Instagramの責任者Adam Mosseri氏は、Bloomberg Televisionの取材に対し、米政府の制裁対象であるタリバンは、同社のポリシーで定める危険な組織に該当するため、タリバンを宣伝する投稿を禁止していると述べた。
ソーシャルネットワーク各社は、プラットフォーム上の生々しい画像を含む不快なコンテンツなどを監視しているが、アフガニスタンでの混乱は、各社がこれまで何度も経験してきた課題をあらためて突きつけている。Facebookに投稿された動画の中には、飛行機にしがみついた人たちが落下する様子を撮影したものもある。こうした動画は、Facebookの規則には違反していないものの、暴力的または生々しい内容が含まれている可能性があるとしてユーザーに注意を呼びかけている。TwitterやTikTokでは、同様の動画がラベルなしで公開された。
Facebookの広報担当社は、同社は「アフガニスタン国民やダリー語、パシュトー語を母国語とする人々を含む」専用のチームを有しており、状況をリアルタイムで評価していると話した。また、Facebookは危険な組織に関するポリシーの下、タリバンを禁止していると述べた。「米国の法の下でテロ組織として制裁対象となっている」ためだという。

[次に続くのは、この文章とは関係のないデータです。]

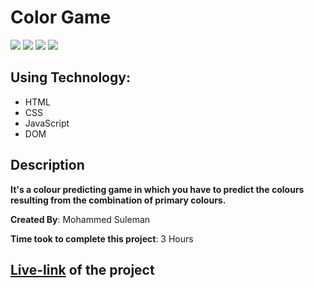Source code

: # Color Game

![](https://img.shields.io/badge/-HTML-orange)
![](https://img.shields.io/badge/-CSS-green)
![](https://img.shields.io/badge/-JAVASCRIPT-blue)
![](https://img.shields.io/badge/-NETLIFY-yellow)

## Using Technology:

- HTML
- CSS
- JavaScript
- DOM

## Description

**It's a colour predicting game in which you have to predict the colours resulting from the combination of primary colours.**

**Created By**: Mohammed Suleman

**Time took to complete this project**: 3 Hours

## [**Live-link**](https://color-game-using-js-html.netlify.app/) of the project
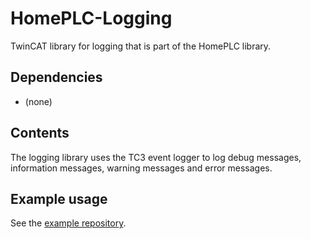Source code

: # HomePLC-Logging

TwinCAT library for logging that is part of the HomePLC library.

## Dependencies

- (none)
 
## Contents

The logging library uses the TC3 event logger to log debug messages, information messages, warning messages and error messages.

## Example usage
See the [example repository](https://github.com/irtom/HomePLC-Example).
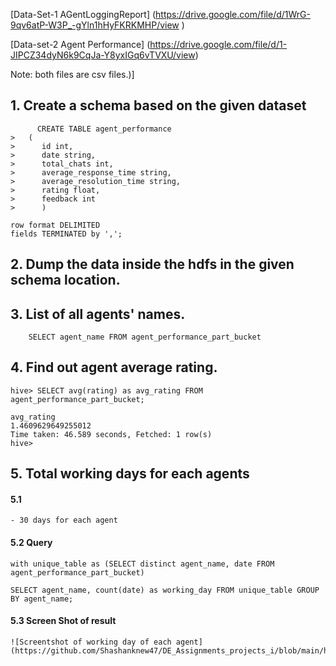 [Data-Set-1 AGentLoggingReport] (https://drive.google.com/file/d/1WrG-9qv6atP-W3P_-gYln1hHyFKRKMHP/view
)

[Data-set-2 Agent Performance] (https://drive.google.com/file/d/1-JIPCZ34dyN6k9CqJa-Y8yxIGq6vTVXU/view)

Note: both files are csv files.)]


## 1. Create a schema based on the given dataset

          CREATE TABLE agent_performance
    >   (
    >      id int,
    >      date string,
    >      total_chats int,
    >      average_response_time string,
    >      average_resolution_time string,
    >      rating float,
    >      feedback int
    >      )

    row format DELIMITED
    fields TERMINATED by ',';

## 2. Dump the data inside the hdfs in the given schema location.




## 3. List of all agents' names.

        SELECT agent_name FROM agent_performance_part_bucket


## 4. Find out agent average rating.


    hive> SELECT avg(rating) as avg_rating FROM agent_performance_part_bucket;

    avg_rating
    1.4609629649255012
    Time taken: 46.589 seconds, Fetched: 1 row(s)
    hive>


## 5. Total working days for each agents

#### 5.1
    - 30 days for each agent

#### 5.2 **Query**

    with unique_table as (SELECT distinct agent_name, date FROM agent_performance_part_bucket)

    SELECT agent_name, count(date) as working_day FROM unique_table GROUP BY agent_name;

#### 5.3 **Screen Shot of result**

    ![Screentshot of working day of each agent]
    (https://github.com/Shashanknew47/DE_Assignments_projects_i/blob/main/hive_assignment_projects/mini_project_1.txt/Screenshots/days_of_agent_working.png)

Twitterは、暴力的な組織や不快なコンテンツに対する同社のポリシーについて示した。タリバンのZabihullah Mujahid報道官がTwitterを利用できるようになっていることについて、一部の保守派から批判の声も上がっているようだ。同社は、このアカウントがルールに批判したかどうかという質問に回答していない。Twitterは偽情報の拡散を防止する手段として、コミュニティーフォーラム「Birdwatch」をテストしている。ユーザーが誤解を招くツイートにフラグを立て、参考になる背景情報を追加することができるというものだ。
この記事は海外Red Ventures発の記事を朝日インタラクティブが日本向けに編集したものです。